Carr Takes Advantage of the Many Ways to Give and Touches Many Lives
Elsie Raye Rigney Carr's family has been associated with this university for nearly a century. Mrs. Carr's parents both graduated from New Mexico College of Agriculture and Mechanic Arts in 1911. After a brief stint as the county agricultural agent in Chavez County, her father was offered a position as a professor in the horticulture department at New Mexico A&M, so the family returned to Las Cruces.
Mrs. Carr was the oldest of four children, and it was just understood that they would go to college before they did anything else. She enjoyed her college days very much. She was a member of Zeta Alpha sorority and the International Relations Club, and she had a part in the senior play. When the Aggie football team, coached by her Uncle Jerry Hines, won the Border Conference and was selected to play in the first Sun Bowl game in El Paso, Mrs. Carr was elected to represent the college as a Sun Bowl princess.

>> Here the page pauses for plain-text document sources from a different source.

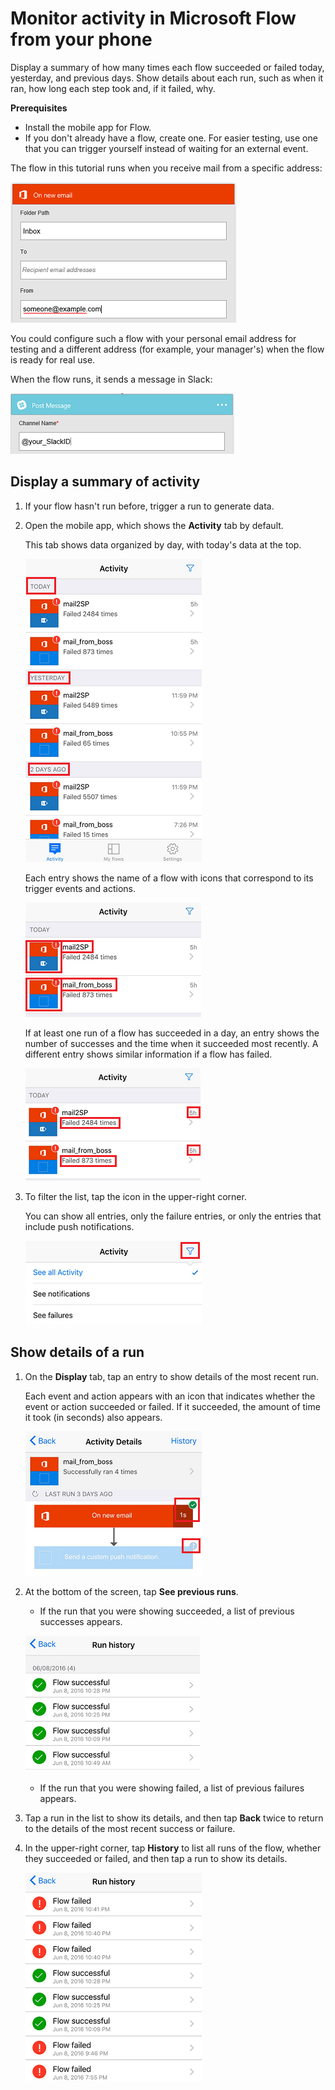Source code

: <properties
    pageTitle="Monitor activity from your phone | Microsoft Flow"
    description=""
    services=""
    suite="flow"
    documentationCenter="na"
    authors="AFTOwen"
    manager="erikre"
    editor=""
    tags=""/>

<tags
   ms.service="flow"
   ms.devlang="na"
   ms.topic="article"
   ms.tgt_pltfrm="na"
   ms.workload="na"
   ms.date="06/11/2016"
   ms.author="anneta"/>

# Monitor activity in Microsoft Flow from your phone #
Display a summary of how many times each flow succeeded or failed today, yesterday, and previous days. Show details about each run, such as when it ran, how long each step took and, if it failed, why.

**Prerequisites**
- Install the mobile app for Flow.
- If you don't already have a flow, create one. For easier testing, use one that you can trigger yourself instead of waiting for an external event.

The flow in this tutorial runs when you receive mail from a specific address:

![Trigger flow on receipt of mail from specific address](./media/mobile-monitor-activity/create-trigger.png)

You could configure such a flow with your personal email address for testing and a different address (for example, your manager's) when the flow is ready for real use.

When the flow runs, it sends a message in Slack:

![Send message to Slack](./media/mobile-monitor-activity/create-event.png)

## Display a summary of activity ##
1. If your flow hasn't run before, trigger a run to generate data.

1. Open the mobile app, which shows the **Activity** tab by default.

	This tab shows data organized by day, with today's data at the top.

	![Activity organized by day](./media/mobile-monitor-activity/activity-day.png)

	Each entry shows the name of a flow with icons that correspond to its trigger events and actions.

	![Name and icons for each flow](./media/mobile-monitor-activity/activity-flow-name.png)

	If at least one run of a flow has succeeded in a day, an entry shows the number of successes and the time when it succeeded most recently. A different entry shows similar information if a flow has failed.

	![Summary of successes or failures](./media/mobile-monitor-activity/activity-summary.png)

1. To filter the list, tap the icon in the upper-right corner.

	You can show all entries, only the failure entries, or only the entries that include push notifications.

	![Show all runs, only failures, or only notifications](./media/mobile-monitor-activity/activity-filter.png)

## Show details of a run ##
1. On the **Display** tab, tap an entry to show details of the most recent run.

 	Each event and action appears with an icon that indicates whether the event or action succeeded or failed. If it succeeded, the amount of time it took (in seconds) also appears.

	![Details of a run](./media/mobile-monitor-activity/activity-icons.png)

1. At the bottom of the screen, tap **See previous runs**.

	- If the run that you were showing succeeded, a list of previous successes appears.

	![Success history](./media/mobile-monitor-activity/history-successes.png)

	- If the run that you were showing failed, a list of previous failures appears.

1. Tap a run in the list to show its details, and then tap **Back** twice to return to the details of the most recent success or failure.

1. In the upper-right corner, tap **History** to list all runs of the flow, whether they succeeded or failed, and then tap a run to show its details.

	![Success/failure history](./media/mobile-monitor-activity/history-mixed.png)
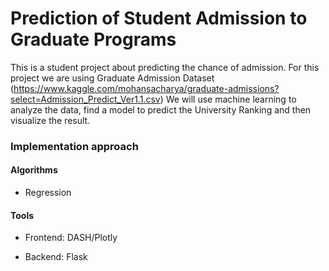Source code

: # Prediction of Student Admission to Graduate Programs
This is a student project about predicting the chance of admission. For this project we are using Graduate Admission Dataset (https://www.kaggle.com/mohansacharya/graduate-admissions?select=Admission_Predict_Ver1.1.csv) We will use machine learning to analyze the data, find a model to predict the University Ranking and then visualize the result.
  
  
### Implementation approach  

#### Algorithms 

* Regression


#### Tools 

* Frontend: DASH/Plotly

* Backend: Flask

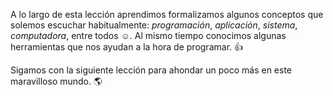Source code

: A lo largo de esta lección aprendimos formalizamos algunos conceptos que solemos escuchar habitualmente: _programación_, _aplicación_, _sistema_, _computadora_, entre todos :relaxed:. Al mismo tiempo conocimos algunas herramientas que nos ayudan a la hora de programar. :thumbsup:

Sigamos con la siguiente lección para ahondar un poco más en este maravilloso mundo. :earth_americas:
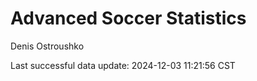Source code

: # Advanced Soccer Statistics
Denis Ostroushko

<!-- gfm -->

Last successful data update: 2024-12-03 11:21:56 CST

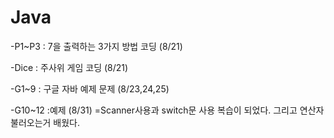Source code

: # Java

-P1~P3 : 7을 출력하는 3가지 방법 코딩 (8/21)

-Dice : 주사위 게임 코딩 (8/21)

-G1~9 : 구글 자바 예제 문제 (8/23,24,25)

-G10~12 :예제 (8/31) =Scanner사용과 switch문 사용 복습이 되었다. 그리고 연산자 불러오는거 배웠다.



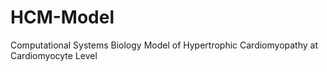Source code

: # HCM-Model
Computational Systems Biology Model of Hypertrophic Cardiomyopathy at Cardiomyocyte Level
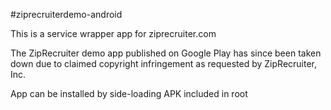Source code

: #ziprecruiterdemo-android

This is a service wrapper app for ziprecruiter.com

The ZipRecruiter demo app published on Google Play has since been taken down due to claimed copyright infringement as requested by ZipRecruiter, Inc.

App can be installed by side-loading APK included in root
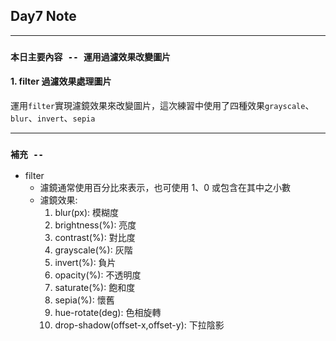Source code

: ## **Day7 Note**

---

### `本日主要內容 -- 運用過濾效果改變圖片`

#### 1. filter 過濾效果處理圖片

運用`filter`實現濾鏡效果來改變圖片，這次練習中使用了四種效果`grayscale`、`blur`、`invert`、`sepia`

---

### **`補充 --`**

- filter
  - 濾鏡通常使用百分比來表示，也可使用 1、0 或包含在其中之小數
  - 濾鏡效果:
    1. blur(px): 模糊度
    2. brightness(%): 亮度
    3. contrast(%): 對比度
    4. grayscale(%): 灰階
    5. invert(%): 負片
    6. opacity(%): 不透明度
    7. saturate(%): 飽和度
    8. sepia(%): 懷舊
    9. hue-rotate(deg): 色相旋轉
    10. drop-shadow(offset-x,offset-y): 下拉陰影
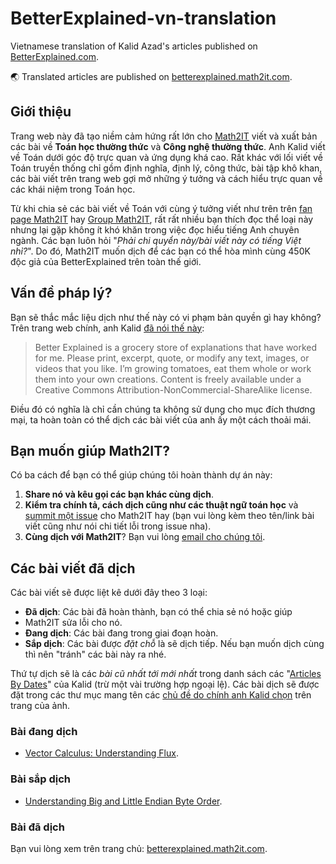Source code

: # BetterExplained-vn-translation

Vietnamese translation of Kalid Azad's articles published on [BetterExplained.com](https://betterexplained.com/).

🌏 Translated articles are published on [betterexplained.math2it.com](https://betterexplained.math2it.com).

## Giới thiệu

Trang web này đã tạo niềm cảm hứng rất lớn cho [Math2IT](http://math2it.com) viết và xuất bản các bài về **Toán học thường thức** và **Công nghệ thường thức**. Anh Kalid viết về Toán dưới góc độ trực quan và ứng dụng khá cao. Rất khác với lối viết về Toán truyền thống chỉ gồm định nghĩa, định lý, công thức, bài tập khô khan, các bài viết trên trang web gợi mở những ý tưởng và cách hiểu trực quan về các khái niệm trong Toán học.

Từ khi chia sẻ các bài viết về Toán với cùng ý tưởng viết như trên trên [fan page Math2IT](https://facebook.com/math2IT/) hay [Group Math2IT](https://www.facebook.com/groups/math2it/), rất rất nhiều bạn thích đọc thể loại này nhưng lại gặp không ít khó khăn trong việc đọc hiểu tiếng Anh chuyên ngành. Các bạn luôn hỏi "_Phải chi quyển này/bài viết này có tiếng Việt nhỉ?_". Do đó, Math2IT muốn dịch để các bạn có thể hòa mình cùng 450K độc giả của BetterExplained trên toàn thế giới.

## Vấn đề pháp lý?

Bạn sẽ thắc mắc liệu dịch như thế này có vi phạm bản quyền gì hay không? Trên trang web chính, anh Kalid [đã nói thế này](https://betterexplained.com/about/):

> Better Explained is a grocery store of explanations that have worked for me. Please print, excerpt, quote, or modify any text, images, or videos that you like. I’m growing tomatoes, eat them whole or work them into your own creations. Content is freely available under a Creative Commons Attribution-NonCommercial-ShareAlike license.

Điều đó có nghĩa là chỉ cần chúng ta không sử dụng cho mục đích thương mại, ta hoàn toàn có thể dịch các bài viết của anh ấy một cách thoải mái.

## Bạn muốn giúp Math2IT?

Có ba cách để bạn có thể giúp chúng tôi hoàn thành dự án này:

1. **Share nó và kêu gọi các bạn khác cùng dịch**. 
2. **Kiểm tra chính tả, cách dịch cũng như các thuật ngữ toán học** và [summit một issue](https://github.com/math2it/BetterExplained-vn-translation/issues) cho Math2IT hay \(bạn vui lòng kèm theo tên/link bài viết cũng như nói chi tiết lỗi trong issue nha\).
3. **Cùng dịch với Math2IT**? Bạn vui lòng [email cho chúng tôi](mailto:math2itblog@gmail.com).

## Các bài viết đã dịch

Các bài viết sẽ được liệt kê dưới đây theo 3 loại:

* **Đã dịch**: Các bài đã hoàn thành, bạn có thể chia sẻ nó hoặc giúp 
* Math2IT sửa lỗi cho nó.
* **Đang dịch**: Các bài đang trong giai đoạn hoàn.
* **Sắp dịch**: Các bài được _đặt chỗ_ là sẽ dịch tiếp. Nếu bạn muốn dịch cùng thì nên "tránh" các bài này ra nhé.

Thứ tự dịch sẽ là các _bài cũ nhất tới mới nhất_ trong danh sách các "[Articles By Dates](https://betterexplained.com/archives/)" của Kalid \(trừ một vài trường hợp ngoại lệ\). Các bài dịch sẽ được đặt trong các thư mục mang tên các [chủ đề do chính anh Kalid chọn](https://betterexplained.com/archives/) trên trang của ảnh.

### Bài đang dịch

* [Vector Calculus: Understanding Flux](https://betterexplained.com/articles/flux/).

### Bài sắp dịch

* [Understanding Big and Little Endian Byte Order](https://betterexplained.com/articles/understanding-big-and-little-endian-byte-order/).

### Bài đã dịch

Bạn vui lòng xem trên trang chủ: [betterexplained.math2it.com](https://betterexplained.math2it.com).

Mrs. Carr graduated as valedictorian of her class in 1936 with a degree in English. She taught school in Las Cruces for a year before securing a job with the Soil Conservation Service, first in Albuquerque and then in Amarillo, Texas. There she met and married a young doctor. With the start of World War II, he became a flight surgeon with the Navy, causing the family to move several times.

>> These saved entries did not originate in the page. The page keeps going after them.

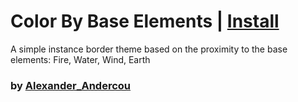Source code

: # Color By Base Elements | [Install](https://raw.githubusercontent.com/InfiniteCraftCommunity/userscripts/master/userscripts/Color_By_BaseElements/index.user.js)

A simple instance border theme based on the proximity to the base elements: Fire, Water, Wind, Earth

### by [Alexander_Andercou](https://github.com/24sanduAlexandru)
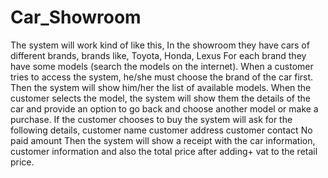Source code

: # Car_Showroom
The system will work kind of like this, In the showroom they have cars of different brands, brands like, Toyota, Honda, Lexus For each brand they have some models (search the models on the internet). When a customer tries to access the system, he/she must choose the brand of the car first. Then the system will show him/her the list of available models. When the customer selects the model, the system will show them the details of the car and provide an option to go back and choose another model or make a purchase. If the customer chooses to buy the system will ask for the following details, customer name customer address customer contact No paid amount Then the system will show a receipt with the car information, customer information and also the total price after adding+ vat to the retail price.
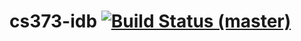 # cs373-idb [![Build Status (master)](https://travis-ci.org/eafurlan/cs373-idb.svg?branch=master)](https://travis-ci.org/eafurlan/cs373-idb)

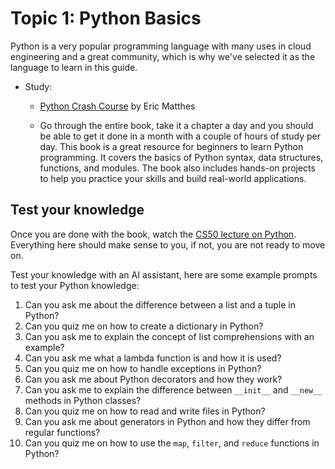 # Topic 1: Python Basics

Python is a very popular programming language with many uses in cloud engineering and a great community, which is why we've selected it as the language to learn in this guide.

- Study: 
    - [Python Crash Course](https://nostarch.com/pythoncrashcourse2e) by Eric Matthes

    - Go through the entire book, take it a chapter a day and you should be able to get it done in a month with a couple of hours of study per day.
This book is a great resource for beginners to learn Python programming. It covers the basics of Python syntax, data structures, functions, and modules. The book also includes hands-on projects to help you practice your skills and build real-world applications. 

## Test your knowledge

Once you are done with the book, watch the [CS50 lecture on Python](https://youtu.be/LfaMVlDaQ24?feature=shared&t=49364). Everything here should make sense to you, if not, you are not ready to move on.

Test your knowledge with an AI assistant, here are some example prompts to test your Python knowledge:

1. Can you ask me about the difference between a list and a tuple in Python?
2. Can you quiz me on how to create a dictionary in Python?
3. Can you ask me to explain the concept of list comprehensions with an example?
4. Can you ask me what a lambda function is and how it is used?
5. Can you quiz me on how to handle exceptions in Python?
6. Can you ask me about Python decorators and how they work?
7. Can you ask me to explain the difference between `__init__` and `__new__` methods in Python classes?
8. Can you quiz me on how to read and write files in Python?
9. Can you ask me about generators in Python and how they differ from regular functions?
10. Can you quiz me on how to use the `map`, `filter`, and `reduce` functions in Python?

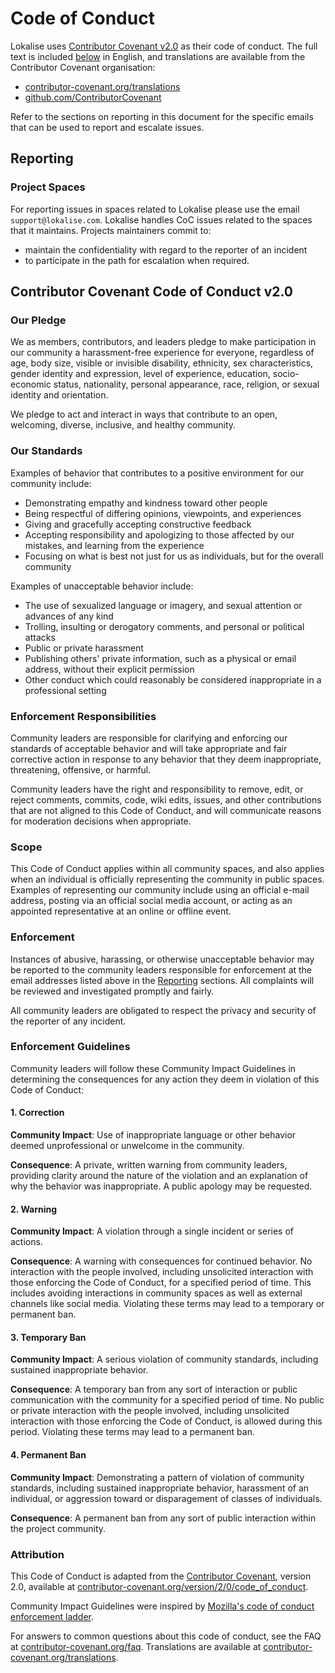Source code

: # Code of Conduct

Lokalise uses [Contributor Covenant
v2.0](https://contributor-covenant.org/version/2/0/code_of_conduct) as their
code of conduct. The full text is included
[below](#contributor-covenant-code-of-conduct) in English, and translations are
available from the Contributor Covenant organisation:

-   [contributor-covenant.org/translations](https://www.contributor-covenant.org/translations)
-   [github.com/ContributorCovenant](https://github.com/ContributorCovenant/contributor_covenant/tree/release/content/version/2/0)

Refer to the sections on reporting in this document for the
specific emails that can be used to report and escalate issues.

## Reporting

### Project Spaces

For reporting issues in spaces related to Lokalise please use the email
`support@lokalise.com`. Lokalise handles CoC issues
related to the spaces that it maintains. Projects maintainers commit to:

-   maintain the confidentiality with regard to the reporter of an incident
-   to participate in the path for escalation when required.

## Contributor Covenant Code of Conduct v2.0

### Our Pledge

We as members, contributors, and leaders pledge to make participation in our
community a harassment-free experience for everyone, regardless of age, body
size, visible or invisible disability, ethnicity, sex characteristics, gender
identity and expression, level of experience, education, socio-economic status,
nationality, personal appearance, race, religion, or sexual identity and
orientation.

We pledge to act and interact in ways that contribute to an open, welcoming,
diverse, inclusive, and healthy community.

### Our Standards

Examples of behavior that contributes to a positive environment for our
community include:

-   Demonstrating empathy and kindness toward other people
-   Being respectful of differing opinions, viewpoints, and experiences
-   Giving and gracefully accepting constructive feedback
-   Accepting responsibility and apologizing to those affected by our mistakes,
    and learning from the experience
-   Focusing on what is best not just for us as individuals, but for the overall
    community

Examples of unacceptable behavior include:

-   The use of sexualized language or imagery, and sexual attention or advances of
    any kind
-   Trolling, insulting or derogatory comments, and personal or political attacks
-   Public or private harassment
-   Publishing others' private information, such as a physical or email address,
    without their explicit permission
-   Other conduct which could reasonably be considered inappropriate in a
    professional setting

### Enforcement Responsibilities

Community leaders are responsible for clarifying and enforcing our standards of
acceptable behavior and will take appropriate and fair corrective action in
response to any behavior that they deem inappropriate, threatening, offensive,
or harmful.

Community leaders have the right and responsibility to remove, edit, or reject
comments, commits, code, wiki edits, issues, and other contributions that are
not aligned to this Code of Conduct, and will communicate reasons for moderation
decisions when appropriate.

### Scope

This Code of Conduct applies within all community spaces, and also applies when
an individual is officially representing the community in public spaces.
Examples of representing our community include using an official e-mail address,
posting via an official social media account, or acting as an appointed
representative at an online or offline event.

### Enforcement

Instances of abusive, harassing, or otherwise unacceptable behavior may be
reported to the community leaders responsible for enforcement at the email
addresses listed above in the [Reporting](#reporting) sections. All complaints will be reviewed and
investigated promptly and fairly.

All community leaders are obligated to respect the privacy and security of the
reporter of any incident.

### Enforcement Guidelines

Community leaders will follow these Community Impact Guidelines in determining
the consequences for any action they deem in violation of this Code of Conduct:

#### 1. Correction

**Community Impact**: Use of inappropriate language or other behavior deemed
unprofessional or unwelcome in the community.

**Consequence**: A private, written warning from community leaders, providing
clarity around the nature of the violation and an explanation of why the
behavior was inappropriate. A public apology may be requested.

#### 2. Warning

**Community Impact**: A violation through a single incident or series of
actions.

**Consequence**: A warning with consequences for continued behavior. No
interaction with the people involved, including unsolicited interaction with
those enforcing the Code of Conduct, for a specified period of time. This
includes avoiding interactions in community spaces as well as external channels
like social media. Violating these terms may lead to a temporary or permanent
ban.

#### 3. Temporary Ban

**Community Impact**: A serious violation of community standards, including
sustained inappropriate behavior.

**Consequence**: A temporary ban from any sort of interaction or public
communication with the community for a specified period of time. No public or
private interaction with the people involved, including unsolicited interaction
with those enforcing the Code of Conduct, is allowed during this period.
Violating these terms may lead to a permanent ban.

#### 4. Permanent Ban

**Community Impact**: Demonstrating a pattern of violation of community
standards, including sustained inappropriate behavior, harassment of an
individual, or aggression toward or disparagement of classes of individuals.

**Consequence**: A permanent ban from any sort of public interaction within the
project community.

### Attribution

This Code of Conduct is adapted from the [Contributor
Covenant](https://www.contributor-covenant.org), version 2.0, available at
[contributor-covenant.org/version/2/0/code_of_conduct](https://www.contributor-covenant.org/version/2/0/code_of_conduct).

Community Impact Guidelines were inspired by [Mozilla's code of conduct
enforcement ladder](https://github.com/mozilla/diversity).

For answers to common questions about this code of conduct, see the FAQ at
[contributor-covenant.org/faq](https://www.contributor-covenant.org/faq).
Translations are available at
[contributor-covenant.org/translations](https://www.contributor-covenant.org/translations).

When he shipped out, she got a job with her former Amarillo employer who was moving to Washington, D.C., to take a position with a new international relief agency. Mrs. Carr's first marriage ended shortly after the war. She and her son Michael stayed in Washington until 1954 when she accepted a position with the Ford Foundation and moved to Djakarta, Indonesia. There she met Dr. Jesse Carr who had come with a team from the University of California, San Francisco to help the Indonesians modernize their medical school. After their two-year appointments ended, they returned to the United States, married and settled in San Rafael, Calif.

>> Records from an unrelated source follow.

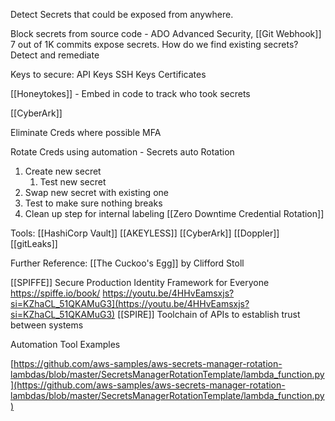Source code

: Detect Secrets that could be exposed from anywhere.

Block secrets from source code - ADO Advanced Security, [[Git Webhook]]
	7 out of 1K commits expose secrets.
	How do we find existing secrets?
Detect and remediate

Keys to secure:
	API Keys
	SSH Keys
	Certificates

[[Honeytokes]] - Embed in code to track who took secrets



[[CyberArk]]

Eliminate Creds where possible
MFA

Rotate Creds using automation - Secrets auto Rotation
1. Create new secret
	1. Test new secret
2. Swap new secret with existing one
3. Test to make sure nothing breaks
4. Clean up step for internal labeling
[[Zero Downtime Credential Rotation]]

Tools:
[[HashiCorp Vault]]
[[AKEYLESS]]
[[CyberArk]]
[[Doppler]]
[[gitLeaks]]

Further Reference:
[[The Cuckoo's Egg]] by Clifford Stoll

[[SPIFFE]] Secure Production Identity Framework for Everyone
	https://spiffe.io/book/
	https://youtu.be/4HHvEamsxjs?si=KZhaCL_51QKAMuG3](https://youtu.be/4HHvEamsxjs?si=KZhaCL_51QKAMuG3)
[[SPIRE]]  Toolchain of APIs to establish trust between systems

Automation Tool Examples

[https://github.com/aws-samples/aws-secrets-manager-rotation-lambdas/blob/master/SecretsManagerRotationTemplate/lambda_function.py](https://github.com/aws-samples/aws-secrets-manager-rotation-lambdas/blob/master/SecretsManagerRotationTemplate/lambda_function.py)











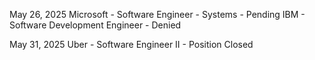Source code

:
May 26, 2025
	Microsoft
	- Software Engineer - Systems
	- Pending
	IBM
	- Software Development Engineer
	- Denied

May 31, 2025
	Uber
	- Software Engineer II
	- Position Closed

With many members of her family living in the Mesilla Valley, Mrs. Carr returned often to visit and maintained her connections with NMSU. Our campus has many reminders of her personal generosity. In 1973 she made a gift in honor of her mother to erect the sundial that stands at the east end of the Horseshoe.
In 1992, she created a four-year full scholarship for a female student selected through the President's Associates scholarship program. To date, four women have earned their degrees with this award. Her next investment came in 1998 during the campaign to renovate the old YMCA building and create a permanent home for the Honors program. The commons room in that building is named for the Rigney-Hines family.
The NMSU Foundation awarded her its Branding Iron in 2004 in recognition of her many gifts and her service to the university as a member of the NMSU Foundation board.